На следующий день с кислой миной на лице притащился Симон.
– Уверяю тебя, я ничего не понимаю, – пробормотал он.
– А тут и понимать нечего. Он не желает меня видеть, вот и все. И тебе об этом было известно с самого начала. Именно поэтому ты ничего не сказал мне, когда мы виделись позавчера.
– Ты прав, я действительно знал. Помимо прочего, это было первейшее условие, которое Жан-Кристоф выдвинул мне буквально с порога. Даже имени твоего не упоминать. Он даже велел передать тебе, чтобы ты к нему не приходил, но я конечно же отказался. Он поднял деревянную крышку, преграждавшую доступ за прилавок, и подошел ко мне, в отчаянии не зная, куда девать руки. Лоб его взмок от пота, лысина отсвечивала в лившемся в окно свете. Пожалуйста, не обижайся на него. Он хлебнул лиха. Сначала Индокитай, там он оказался в первых рядах, попал в плен, получил два ранения. После госпиталя демобилизовался. Дай ему время.
– Ничего страшного, Симон.
– Мне надо было вчера за тобой заехать. Я же обещал.
– Я тебя ждал.
– Знаю. Но сначала я решил пойти к нему… урезонить и попросить, чтобы он с тобой встретился. Ты же понимаешь, что я не мог просто так взять и привести тебя. Он бы отнесся к этому отрицательно, и все запуталось бы еще больше.

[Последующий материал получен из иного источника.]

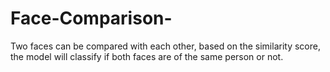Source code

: # Face-Comparison-
Two faces can be compared with each other, based on the similarity score, the model will classify if both faces are of the same person or not.
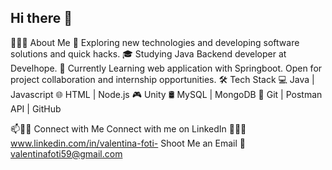 ## Hi there 👋
👨🏻‍💻 About Me
🤔   Exploring new technologies and developing software solutions and quick hacks.
🎓   Studying Java Backend developer at Develhope.
🌱   Currently Learning web application with Springboot.
Open for project collaboration and internship opportunities.
🛠 Tech Stack
💻   Java | Javascript 
🌐   HTML | Node.js 
🎮   Unity
🛢   MySQL | MongoDB
🔧   Git | Postman API | GitHub


📫🤝🏻 Connect with Me
Connect with me on LinkedIn 👨🏻‍💻 www.linkedin.com/in/valentina-foti-
Shoot Me an Email 💌 valentinafoti59@gmail.com

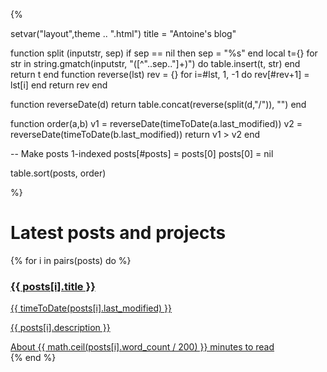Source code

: {%

setvar("layout",theme .. ".html")
title = "Antoine's blog"

function split (inputstr, sep)
    if sep == nil then
        sep = "%s"
    end
    local t={}
    for str in string.gmatch(inputstr, "([^"..sep.."]+)") do
        table.insert(t, str)
    end
    return t
end
function reverse(lst)
	rev = {}
	for i=#lst, 1, -1 do
		rev[#rev+1] = lst[i]
	end
	return rev
end

function reverseDate(d)
	return table.concat(reverse(split(d,"/")), "")
end

function order(a,b)
	v1 = reverseDate(timeToDate(a.last_modified))
	v2 = reverseDate(timeToDate(b.last_modified))
	return v1 > v2
end

-- Make posts 1-indexed
posts[#posts] = posts[0]
posts[0] = nil

table.sort(posts, order)


%}


# Latest posts and projects


{% for i in pairs(posts) do %}
<a href="{{ posts[i].url }}">
<div class='card'>
		<h3 class='title'>
		{{ posts[i].title }}
		</h3>
		<div class="time">{{ timeToDate(posts[i].last_modified) }}</div>
		<p>
		{{ posts[i].description }}
		</p>
		<div class="time">
		About {{ math.ceil(posts[i].word_count / 200) }} minutes to read
		</div>
</div>
</a>
{% end %}
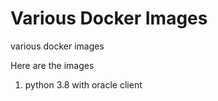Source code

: # Various Docker Images
 various docker images
 
 
Here are the images
1. python 3.8 with oracle client

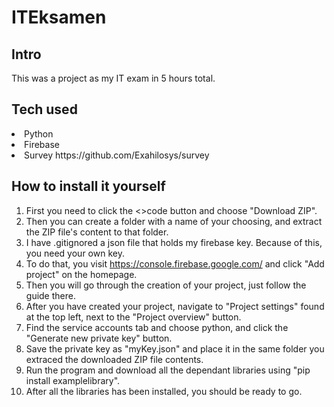 # ITEksamen

<h2>Intro</h2>
This was a project as my IT exam in 5 hours total.

<h2>Tech used</h2>
<li>Python</li>
<li>Firebase</li>
<li>Survey https://github.com/Exahilosys/survey</li>

<h2>How to install it yourself</h2>

1. First you need to click the <>code button and choose "Download ZIP".
2. Then you can create a folder with a name of your choosing, and extract the ZIP file's content to that folder.
3. I have .gitignored a json file that holds my firebase key. Because of this, you need your own key.
4. To do that, you visit https://console.firebase.google.com/ and click "Add project" on the homepage.
5. Then you will go through the creation of your project, just follow the guide there.
6. After you have created your project, navigate to "Project settings" found at the top left, next to the "Project overview" button.
7. Find the service accounts tab and choose python, and click the "Generate new private key" button.
8. Save the private key as "myKey.json" and place it in the same folder you extraced the downloaded ZIP file contents.
9. Run the program and download all the dependant libraries using "pip install examplelibrary".
10. After all the libraries has been installed, you should be ready to go.
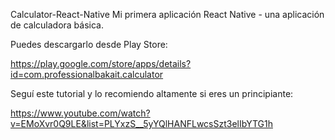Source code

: Calculator-React-Native
Mi primera aplicación React Native - una aplicación de calculadora básica.

Puedes descargarlo desde Play Store:

https://play.google.com/store/apps/details?id=com.professionalbakait.calculator

Seguí este tutorial y lo recomiendo altamente si eres un principiante:

https://www.youtube.com/watch?v=EMoXvr0Q9LE&list=PLYxzS__5yYQlHANFLwcsSzt3elIbYTG1h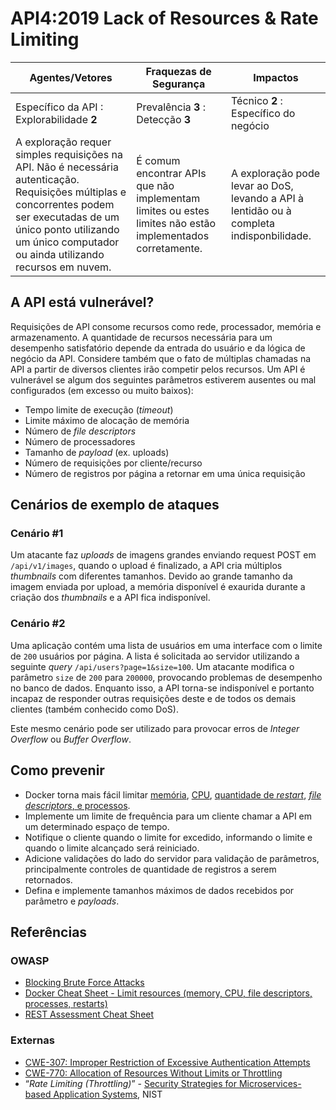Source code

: API4:2019 Lack of Resources & Rate Limiting
===========================================

| Agentes/Vetores | Fraquezas de Segurança | Impactos |
| - | - | - |
| Específico da API : Explorabilidade **2** | Prevalência **3** : Detecção **3** | Técnico **2** : Específico do negócio |
| A exploração requer simples requisições na API. Não é necessária autenticação. Requisições múltiplas e concorrentes podem ser executadas de um único ponto utilizando um único computador ou ainda utilizando recursos em nuvem. | É comum encontrar APIs que não implementam limites ou estes limites não estão implementados corretamente. | A exploração pode levar ao DoS, levando a API à lentidão ou à completa indisponbilidade. |

## A API está vulnerável?

Requisições de API consome recursos como rede, processador, memória e armazenamento. A quantidade de recursos necessária para um desempenho satisfatório depende da entrada do usuário e da lógica de negócio da API. Considere também que o fato de múltiplas chamadas na API a partir de diversos clientes irão competir pelos recursos. Um API é vulnerável se algum dos seguintes parâmetros estiverem ausentes ou mal configurados (em excesso ou muito baixos):

* Tempo limite de execução (*timeout*)
* Limite máximo de alocação de memória
* Número de *file descriptors*
* Número de processadores
* Tamanho de *payload* (ex. uploads)
* Número de requisições por cliente/recurso
* Número de registros por página a retornar em uma única requisição

## Cenários de exemplo de ataques

### Cenário #1

Um atacante faz *uploads* de imagens grandes enviando request POST em `/api/v1/images`, quando o upload é finalizado, a API cria múltiplos *thumbnails* com diferentes tamanhos. Devido ao grande tamanho da imagem enviada por upload, a memória disponível é exaurida durante a criação dos *thumbnails* e a API fica indisponível.

### Cenário #2

Uma aplicação contém uma lista de usuários em uma interface com o limite de `200` usuários por página. A lista é solicitada ao servidor utilizando a seguinte *query* `/api/users?page=1&size=100`. Um atacante modifica o parâmetro `size` de `200` para `200000`, provocando problemas de desempenho no banco de dados. Enquanto isso, a API torna-se indisponível e portanto incapaz de responder outras requisições deste e de todos os demais clientes (também conhecido como DoS).

Este mesmo cenário pode ser utilizado para provocar erros de *Integer Overflow* ou *Buffer Overflow*.

## Como prevenir

* Docker torna mais fácil limitar [memória][1], [CPU][2], [quantidade de *restart*][3], [*file descriptors*, e processos][4].
* Implemente um limite de frequência para um cliente chamar a API em um determinado espaço de tempo.
* Notifique o cliente quando o limite for excedido, informando o limite e quando o limite alcançado será reiniciado.
* Adicione validações do lado do servidor para validação de parâmetros, principalmente controles de quantidade de registros a serem retornados.
* Defina e implemente tamanhos máximos de dados recebidos por parâmetro e *payloads*.

## Referências

### OWASP

* [Blocking Brute Force Attacks][5]
* [Docker Cheat Sheet - Limit resources (memory, CPU, file descriptors,
  processes, restarts)][6]
* [REST Assessment Cheat Sheet][7]

### Externas

* [CWE-307: Improper Restriction of Excessive Authentication Attempts][8]
* [CWE-770: Allocation of Resources Without Limits or Throttling][9]
* “_Rate Limiting (Throttling)_” - [Security Strategies for Microservices-based
  Application Systems][10], NIST

[1]: https://docs.docker.com/config/containers/resource_constraints/#memory
[2]: https://docs.docker.com/config/containers/resource_constraints/#cpu
[3]: https://docs.docker.com/engine/reference/commandline/run/#restart-policies---restart
[4]: https://docs.docker.com/engine/reference/commandline/run/#set-ulimits-in-container---ulimit
[5]: https://www.owasp.org/index.php/Blocking_Brute_Force_Attacks
[6]: https://github.com/OWASP/CheatSheetSeries/blob/3a8134d792528a775142471b1cb14433b4fda3fb/cheatsheets/Docker_Security_Cheat_Sheet.md#rule-7---limit-resources-memory-cpu-file-descriptors-processes-restarts
[7]: https://github.com/OWASP/CheatSheetSeries/blob/3a8134d792528a775142471b1cb14433b4fda3fb/cheatsheets/REST_Assessment_Cheat_Sheet.md
[8]: https://cwe.mitre.org/data/definitions/307.html
[9]: https://cwe.mitre.org/data/definitions/770.html
[10]: https://nvlpubs.nist.gov/nistpubs/SpecialPublications/NIST.SP.800-204-draft.pdf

– Ты прав, не надо его торопить.
– Дело не в этом. Жан-Кристоф непредсказуем. Он очень изменился. Даже по отношению ко мне. Когда я пригласил его к себе показать нашего с Эмили первенца, он подпрыгнул на месте, будто я совершил святотатство. «Никогда! – закричал он. – Никогда!» Представляешь? Мне показалось, предложи я ему вернуться в этот ад, он и то так бы не вздыбился. Может, он в окопах так зачерствел? И гнусная же вещь эта война. Порой, когда я к нему присматриваюсь внимательнее, у меня возникает ощущение, что у Криса не все в порядке с головой. Видел бы ты его глаза – пустые, как дуло двустволки. Мне за него больно. Не злись на него, Жонас. Нам надо вооружиться терпением.
Поскольку я ничего не ответил, Симон зашел с другой стороны:
– Я звонил Фабрису. Элен сказала, что после событий в Касбе он уехал в Алжир и когда вернется – неизвестно. А до его возвращения Крис, не исключено, изменит свое мнение.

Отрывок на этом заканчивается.